Your concept may be innovative, but execution might be poor. That’s often the case with failed desk arrangements and their contribution to bad office design. Before you make any changes to your current workplace, make sure you’re factoring in all the variables. A little foresight goes a long way in preventing issues like these five common problems:
1. Crowded spaces create friction
It’s no secret that bad office design stresses workers. Nothing will drive up tensions and tempers like a crowded workplace. This is often the result of changes made too quickly or without proper foresight. Here’s a great example:
Your company moves into a new office space and decides to try an open-office concept. You arrange desks in groups, all together in the main office area. You’ve got 40 desks for 40 workers and, with everyone grouped together, things are a little cramped. It’s hard to walk around without bumping into people. Desks are so close together that personal space is beginning to overlap.
You might not have a lot of space to work with, but there are more creative solutions to consider than an open-office layout in this situation. Hot desking with 20 desks, for example, would immediately free up square footage. Creating desk neighborhoods might also ease some tension.
The moral of the story here is to make sure everyone has enough space to work comfortably.
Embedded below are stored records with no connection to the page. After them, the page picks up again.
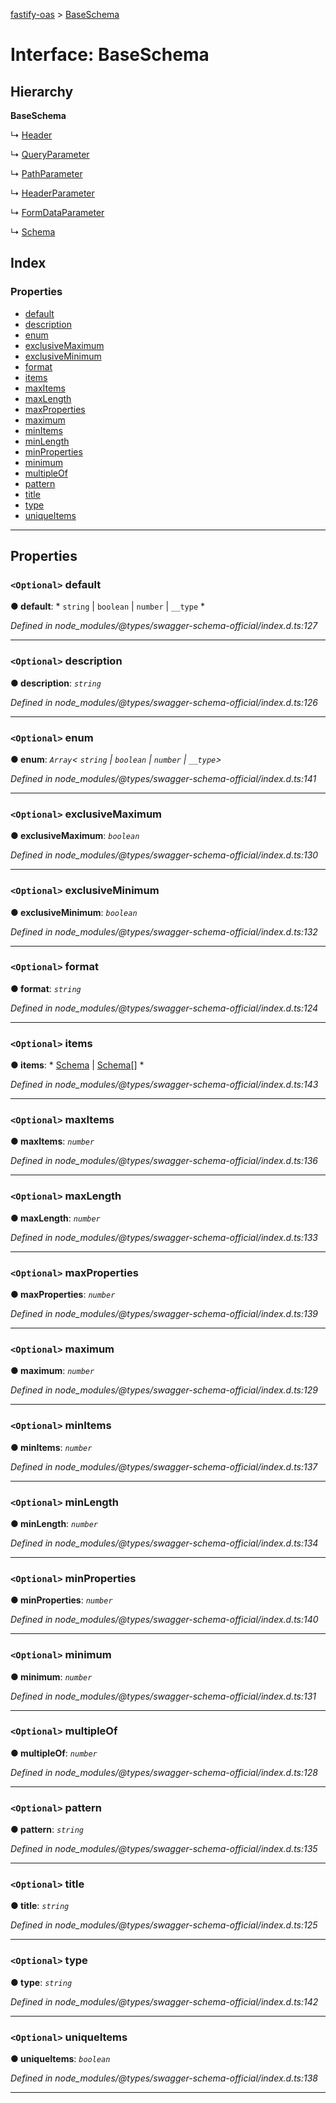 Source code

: [fastify-oas](../README.md) > [BaseSchema](../interfaces/baseschema.md)

# Interface: BaseSchema

## Hierarchy

**BaseSchema**

↳  [Header](header.md)

↳  [QueryParameter](queryparameter.md)

↳  [PathParameter](pathparameter.md)

↳  [HeaderParameter](headerparameter.md)

↳  [FormDataParameter](formdataparameter.md)

↳  [Schema](schema.md)

## Index

### Properties

* [default](baseschema.md#default)
* [description](baseschema.md#description)
* [enum](baseschema.md#enum)
* [exclusiveMaximum](baseschema.md#exclusivemaximum)
* [exclusiveMinimum](baseschema.md#exclusiveminimum)
* [format](baseschema.md#format)
* [items](baseschema.md#items)
* [maxItems](baseschema.md#maxitems)
* [maxLength](baseschema.md#maxlength)
* [maxProperties](baseschema.md#maxproperties)
* [maximum](baseschema.md#maximum)
* [minItems](baseschema.md#minitems)
* [minLength](baseschema.md#minlength)
* [minProperties](baseschema.md#minproperties)
* [minimum](baseschema.md#minimum)
* [multipleOf](baseschema.md#multipleof)
* [pattern](baseschema.md#pattern)
* [title](baseschema.md#title)
* [type](baseschema.md#type)
* [uniqueItems](baseschema.md#uniqueitems)

---

## Properties

<a id="default"></a>

### `<Optional>` default

**● default**: * `string` &#124; `boolean` &#124; `number` &#124; `__type`
*

*Defined in node_modules/@types/swagger-schema-official/index.d.ts:127*

___
<a id="description"></a>

### `<Optional>` description

**● description**: *`string`*

*Defined in node_modules/@types/swagger-schema-official/index.d.ts:126*

___
<a id="enum"></a>

### `<Optional>` enum

**● enum**: *`Array`< `string` &#124; `boolean` &#124; `number` &#124; `__type`>*

*Defined in node_modules/@types/swagger-schema-official/index.d.ts:141*

___
<a id="exclusivemaximum"></a>

### `<Optional>` exclusiveMaximum

**● exclusiveMaximum**: *`boolean`*

*Defined in node_modules/@types/swagger-schema-official/index.d.ts:130*

___
<a id="exclusiveminimum"></a>

### `<Optional>` exclusiveMinimum

**● exclusiveMinimum**: *`boolean`*

*Defined in node_modules/@types/swagger-schema-official/index.d.ts:132*

___
<a id="format"></a>

### `<Optional>` format

**● format**: *`string`*

*Defined in node_modules/@types/swagger-schema-official/index.d.ts:124*

___
<a id="items"></a>

### `<Optional>` items

**● items**: * [Schema](schema.md) &#124; [Schema](schema.md)[]
*

*Defined in node_modules/@types/swagger-schema-official/index.d.ts:143*

___
<a id="maxitems"></a>

### `<Optional>` maxItems

**● maxItems**: *`number`*

*Defined in node_modules/@types/swagger-schema-official/index.d.ts:136*

___
<a id="maxlength"></a>

### `<Optional>` maxLength

**● maxLength**: *`number`*

*Defined in node_modules/@types/swagger-schema-official/index.d.ts:133*

___
<a id="maxproperties"></a>

### `<Optional>` maxProperties

**● maxProperties**: *`number`*

*Defined in node_modules/@types/swagger-schema-official/index.d.ts:139*

___
<a id="maximum"></a>

### `<Optional>` maximum

**● maximum**: *`number`*

*Defined in node_modules/@types/swagger-schema-official/index.d.ts:129*

___
<a id="minitems"></a>

### `<Optional>` minItems

**● minItems**: *`number`*

*Defined in node_modules/@types/swagger-schema-official/index.d.ts:137*

___
<a id="minlength"></a>

### `<Optional>` minLength

**● minLength**: *`number`*

*Defined in node_modules/@types/swagger-schema-official/index.d.ts:134*

___
<a id="minproperties"></a>

### `<Optional>` minProperties

**● minProperties**: *`number`*

*Defined in node_modules/@types/swagger-schema-official/index.d.ts:140*

___
<a id="minimum"></a>

### `<Optional>` minimum

**● minimum**: *`number`*

*Defined in node_modules/@types/swagger-schema-official/index.d.ts:131*

___
<a id="multipleof"></a>

### `<Optional>` multipleOf

**● multipleOf**: *`number`*

*Defined in node_modules/@types/swagger-schema-official/index.d.ts:128*

___
<a id="pattern"></a>

### `<Optional>` pattern

**● pattern**: *`string`*

*Defined in node_modules/@types/swagger-schema-official/index.d.ts:135*

___
<a id="title"></a>

### `<Optional>` title

**● title**: *`string`*

*Defined in node_modules/@types/swagger-schema-official/index.d.ts:125*

___
<a id="type"></a>

### `<Optional>` type

**● type**: *`string`*

*Defined in node_modules/@types/swagger-schema-official/index.d.ts:142*

___
<a id="uniqueitems"></a>

### `<Optional>` uniqueItems

**● uniqueItems**: *`boolean`*

*Defined in node_modules/@types/swagger-schema-official/index.d.ts:138*

___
Space utilization is great, but it shouldn’t come at the expense of employee comfort.
2. Concentration demands quiet
An office is a busy place. Phones are ringing, people are chatting, and everyone is moving around. There’s a lot of stimuli, which means plenty of distractions:
Jane has an important client call at 3 p.m., but keeps getting questions from coworkers about another project. She doesn’t have enough time to review the client notes before the call because of the distractions. Even worse, when her call does come in, she can barely hear her client and it’s hard to concentrate.
Not every business can afford individual office space for employees. Luckily, there’s a better way to create quiet work areas. Create one or two designated quiet rooms. Or, explore the potential of a space that’s away from the usual workplace buzz that can be booked as-needed.
An open office might be great for collaboration, but quiet spaces are still important. Even if it’s not for work, having a place where employees can get a little peace will do wonders for morale.
3. Poor scheduling derails productivity
In larger workplaces with agile spaces, good office design can quickly go bad if there’s no oversight. Without scheduling protocols, disagreements detract from everyone’s productivity:
Team 1 is headed to the conference room for a brainstorming session on a big project. When they arrive, they find Team 2 already using it. After arguing for 20 minutes about who gets it, Team 1 decides to try the multipurpose room. However, Team 3 is already there. Team 1’s project is more important, which forces Team 3 to relocate, starting yet another search for an accommodating space.
This scenario manages to kill the productivity of three different groups and wastes valuable work time. Disruptions and distractions like this can throw off the sync of a team and lead to unnecessary friction.
The solution here is simple. Using CAFM (more information on what is CAFM) or IWMS software (more information on what is IWMS software) to book rooms and reserve space eliminates double-ups. They’ll also give you insight when designing new spaces—you might need more collaborative space than you think based on past bookings.
4. Neighborhoods need planning
Nothing shows how bad office design hurts productivity like a poorly designed desk neighborhood. Clustering people who don’t work well together detracts from everyone’s productivity (here's the best office layout for productivity):
Jim and Sandy are always at odds, clashing about how to approach projects. They sit right next to each other, with two other people in their desk group. Despite being on different projects, they’re constantly arguing and distracting their desk mates. Additionally, Jim is located far away from the rest of his team, while Sandy’s team is part of the desk cluster. When either of them ask for opinions, it creates tension among the entire group because no one wants to disagree with Sandy, their group leader.
Situations like this worsen quickly when there’s no planning for desk neighborhoods. Clumping people together based on proximity or department is rarely the best way to do it. Instead, design neighborhoods to complement everyone within them. Put Marketing and Sales personnel together or Accounting and HR. If your departments have teams, keep them together.
5. Have space for visitors
This is the age of remote workers and contract employees. Not everyone needs a desk all the time. Designing your workplace without a place for them to sit is a path to bad office design:
Larry usually works remotely, but has to come into the office for a major project. He’ll be there for two weeks. Without a regular desk, Larry is relegated to a conference room. But, he’s constantly asked to leave so larger groups can use the space.
In this scenario, Larry’s not able to get his work done and constant seat shuffling disrupts everyone else’s productivity. It’s a problem easily solved by having a few hot desks. Remember, the goal of space utilization isn’t to occupy 100%—it’s to occupy for maximum efficiency and productivity.
Focus on productivity
Designing with productivity in mind means looking ahead at the ramifications of changes before they’re made. If adding 20 hot desks will do more harm than good or changing to an open-office layout might be disruptive, these design trends may not be for your office. Take a look at quantifiable data first and get to know the needs of your employees, as well as how office workplace design provides a foundation for success. The best office design is an informed one.